* Prompt
In the records below, find the line containing "# hightouch_model (Data Source)" and the line containing "The id of the model"; please repeat exactly the lines from one to the other, both included, and nothing more.

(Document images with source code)
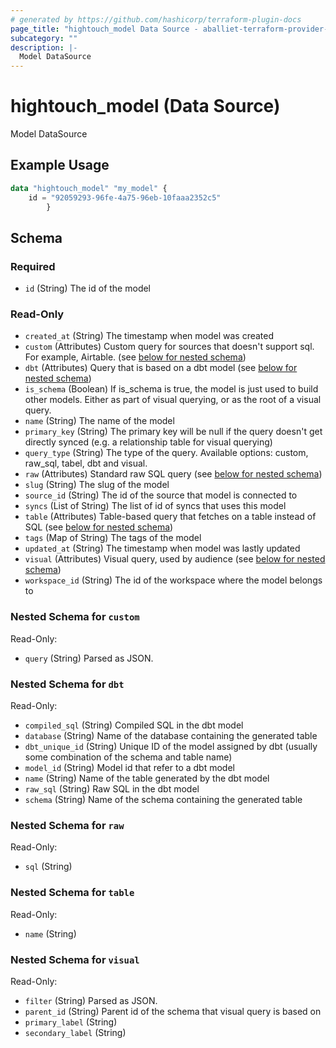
 ```yaml
---
# generated by https://github.com/hashicorp/terraform-plugin-docs
page_title: "hightouch_model Data Source - aballiet-terraform-provider-hightouch"
subcategory: ""
description: |-
  Model DataSource
---
```


# hightouch_model (Data Source)

Model DataSource

## Example Usage

```terraform
data "hightouch_model" "my_model" {
    id = "92059293-96fe-4a75-96eb-10faaa2352c5"
        }
```

<!-- schema generated by tfplugindocs -->
## Schema

### Required

- `id` (String) The id of the model

### Read-Only

- `created_at` (String) The timestamp when model was created
- `custom` (Attributes) Custom query for sources that doesn't support sql. For example, Airtable. (see [below for nested schema](#nestedatt--custom))
- `dbt` (Attributes) Query that is based on a dbt model (see [below for nested schema](#nestedatt--dbt))
- `is_schema` (Boolean) If is_schema is true, the model is just used to build other models.
Either as part of visual querying, or as the root of a visual query.
- `name` (String) The name of the model
- `primary_key` (String) The primary key will be null if the query doesn't get directly synced (e.g. a relationship table for visual querying)
- `query_type` (String) The type of the query. Available options: custom, raw_sql, tabel, dbt and visual.
- `raw` (Attributes) Standard raw SQL query (see [below for nested schema](#nestedatt--raw))
- `slug` (String) The slug of the model
- `source_id` (String) The id of the source that model is connected to
- `syncs` (List of String) The list of id of syncs that uses this model
- `table` (Attributes) Table-based query that fetches on a table instead of SQL (see [below for nested schema](#nestedatt--table))
- `tags` (Map of String) The tags of the model
- `updated_at` (String) The timestamp when model was lastly updated
- `visual` (Attributes) Visual query, used by audience (see [below for nested schema](#nestedatt--visual))
- `workspace_id` (String) The id of the workspace where the model belongs to

<a id="nestedatt--custom"></a>
### Nested Schema for `custom`

Read-Only:

- `query` (String) Parsed as JSON.


<a id="nestedatt--dbt"></a>
### Nested Schema for `dbt`

Read-Only:

- `compiled_sql` (String) Compiled SQL in the dbt model
- `database` (String) Name of the database containing the generated table
- `dbt_unique_id` (String) Unique ID of the model assigned by dbt (usually some combination of the schema and table name)
- `model_id` (String) Model id that refer to a dbt model
- `name` (String) Name of the table generated by the dbt model
- `raw_sql` (String) Raw SQL in the dbt model
- `schema` (String) Name of the schema containing the generated table


<a id="nestedatt--raw"></a>
### Nested Schema for `raw`

Read-Only:

- `sql` (String)


<a id="nestedatt--table"></a>
### Nested Schema for `table`

Read-Only:

- `name` (String)


<a id="nestedatt--visual"></a>
### Nested Schema for `visual`

Read-Only:

- `filter` (String) Parsed as JSON.
- `parent_id` (String) Parent id of the schema that visual query is based on
- `primary_label` (String)
- `secondary_label` (String)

* Solution to the exercise
# hightouch_model (Data Source)

Model DataSource

## Example Usage

```terraform
data "hightouch_model" "my_model" {
    id = "92059293-96fe-4a75-96eb-10faaa2352c5"
        }
```

<!-- schema generated by tfplugindocs -->
## Schema

### Required

- `id` (String) The id of the model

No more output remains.